Donc, même avant l’œuvre magistrale de Pāṇini, les brahmanes étudiaient de près la phonétique de la langue sacrée. L’étude des textes védiques se faisait selon les six Vedāṅga, dont quatre concernent directement des thèmes linguistiques : la śikṣā qui est la science de l’articulation correcte et de la prononciation exacte ; le chandas qui traite de la métrique et de la prosodie ; le vyākaraṇa (ou grammaire) ; et le nirukta qui concerne l’étymologie et la valeur symbolique des lettres et des syllabes.

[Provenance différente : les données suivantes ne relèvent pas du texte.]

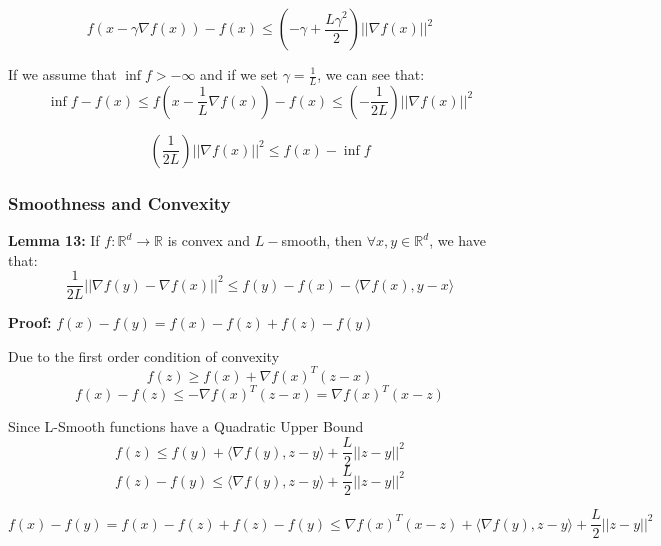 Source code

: \begin{equation}
    f(x - \gamma \nabla f(x)) - f(x) \leq (- \gamma + \frac{L\gamma ^2}{2}) ||\nabla f(x)||^2
\end{equation}

\noindent If we assume that $\inf f > -\infty$ and if we set $\gamma = \frac{1}{L}$, we can see that:
\begin{equation}
    \inf f - f(x) \leq f(x - \frac{1}{L} \nabla f(x)) - f(x) \leq (-\frac{1}{2L}) ||\nabla f(x)||^2
\end{equation}

\begin{equation}
    (\frac{1}{2L}) ||\nabla f(x)||^2 \leq f(x) - \inf f
\end{equation}


\subsubsection{Smoothness and Convexity}
\noindent \textbf{Lemma 13:} If $f: \mathbb{R}^d \rightarrow \mathbb{R}$ is convex and $L-$smooth, then $\forall x, y \in \mathbb{R}^d$, we have that: 
\begin{equation}
    \frac{1}{2L} ||\nabla f(y) - \nabla f(x)||^2 \leq f(y) - f(x) - \langle \nabla f(x), y - x \rangle
\end{equation}

\noindent \textbf{Proof:} 
$f(x) - f(y) = f(x) - f(z) + f(z) - f(y)$ \newline 

\noindent Due to the first order condition of convexity 
\begin{equation}
    f(z) \geq f(x) + \nabla f(x)^T (z - x)
\end{equation}
\begin{equation}
    f(x) - f(z) \leq -\nabla f(x)^T (z - x) = \nabla f(x)^T(x - z)
\end{equation}

\noindent Since L-Smooth functions have a Quadratic Upper Bound
\begin{equation}
    f(z) \leq f(y) + \langle \nabla f(y), z - y \rangle + \frac{L}{2} ||z - y||^2
\end{equation}
\begin{equation}
    f(z) - f(y) \leq \langle \nabla f(y), z - y \rangle + \frac{L}{2} ||z - y||^2
\end{equation}

\begin{equation}
    f(x) - f(y) = f(x) - f(z) + f(z) - f(y) \leq \nabla f(x)^T(x - z) + \langle \nabla f(y), z - y \rangle + \frac{L}{2} ||z - y||^2
\end{equation}

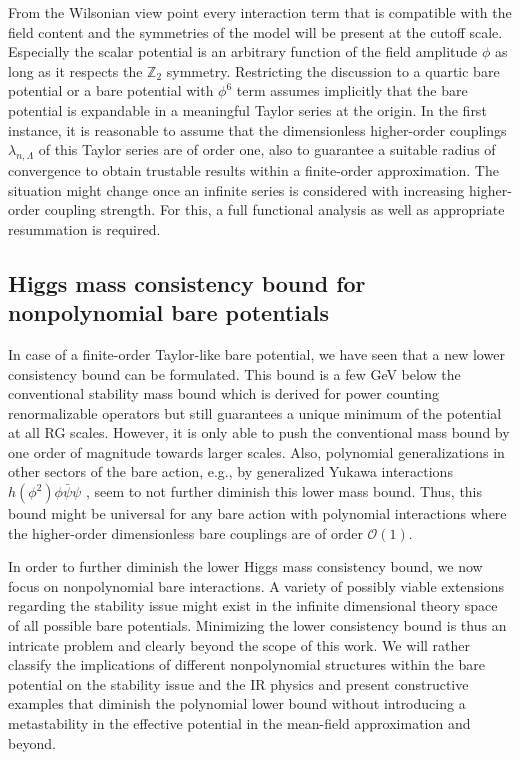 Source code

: \documentclass[twocolumn,aps,prd,showpacs,nofootinbib,superscriptaddress,preprintnumbers,floatfix,10pt]{revtex4-1}
\newcommand{\psib}{\bar{\psi}}
\begin{document}
From the Wilsonian view point every interaction term that is compatible with the field content and the symmetries of the model will be present at the cutoff scale. Especially the scalar potential is an arbitrary function of the field amplitude $\phi$ as long as it respects the $\mathbb{Z}_{2}$ symmetry. Restricting the discussion to a quartic bare potential or a bare potential with $\phi^{6}$ term assumes implicitly that the bare potential is expandable in a meaningful Taylor series at the origin. 
In the first instance, it is reasonable to assume that the dimensionless higher-order couplings $\lambda_{n,\Lambda}$ of this Taylor series are of order one, also to guarantee a suitable radius of convergence to obtain trustable results within a finite-order approximation. The situation might change once an infinite series is considered with increasing higher-order coupling strength. For this, a full functional analysis as well as appropriate resummation is required.






\subsection{Higgs mass consistency bound for nonpolynomial bare potentials}
%
In case of a finite-order Taylor-like bare potential, we have seen that a new lower consistency bound can be formulated. This bound is a few GeV below the conventional stability mass bound which is derived for power counting renormalizable operators but still guarantees a unique minimum of the potential at all RG scales. 
However, it is only able to push the conventional mass bound by one order of magnitude towards larger scales.
Also, polynomial generalizations in other sectors of the bare action, e.g., by generalized Yukawa interactions $h(\phi^{2})\phi\psib\psi$ \cite{Jakovac:2015kka,Gies:2017zwf}, seem to not further diminish this lower mass bound. 
Thus, this bound might be universal for any bare action with polynomial interactions where the higher-order dimensionless bare couplings are of order $\mathcal{O}(1)$.


In order to further diminish the lower Higgs mass consistency bound, we now focus on nonpolynomial bare interactions. 
A variety of possibly viable extensions regarding the stability issue might exist in the infinite dimensional theory space of all possible bare potentials. 
Minimizing the lower consistency bound is thus an intricate problem and clearly beyond the scope of this work. 
We will rather classify the implications of different nonpolynomial structures within the bare potential on the stability issue and the IR physics and present constructive examples that diminish the polynomial lower bound without introducing a metastability in the effective potential in the mean-field approximation and beyond. 
\end{document}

D’après certains textes shivaïtes, ce serait Śiva lui-même qui aurait créé les phonèmes sanskrits et ceci explique aussi l’importance accordée à la prononciation exacte. Un sens profond et un pouvoir précis sont attribués à chacun de ces phonèmes divins, qui représentent aussi chacun un dieu ou une déesse : ka, par exemple, représente Brahmā, tandis que śa représente Lakṣmī. Chaque phonème est aussi associé à une couleur, un élément et d’autres attributs. Leur manipulation correcte est essentielle pour la réussite de tout vœu, rituel ou mantra.
Je rends hommage à Parvatī et Śiva, parents de l'univers, indissolulement unis,
tels les mots et leurs sens, émis pour faire éclore
la compréhension du sens de la parole.
Kālīdāsā, Raghuvaṃśa
L’extrême importance religieuse et magique portée successivement par le védisme, le brahmanisme et l’hindouisme à la prononciation rituelle des versets sacrés est donc à souligner. Et pourtant, comme d’autres langues, le sanskrit a ses accents régionaux. Si on prend l’exemple du mot « sanskrit » (saṃskṛta) lui-même, il se prononce « sanskrit » en aval du Gange, mais plutôt « sanskrout » en amont. Mais, pour la prononciation classique, ce ne serait ni l’un ni l’autre : le « r » est en fait une voyelle ici, sans « i » ni « ou » ajouté. Il faut espérer que les dieux ne sont pas trop tatillons... On retrouve le « r » en tant que voyelle (ou « r vocalique ») aussi dans Vṛkṣāsana, qui est souvent écrit avec un « i » : « Vrikshâsana »).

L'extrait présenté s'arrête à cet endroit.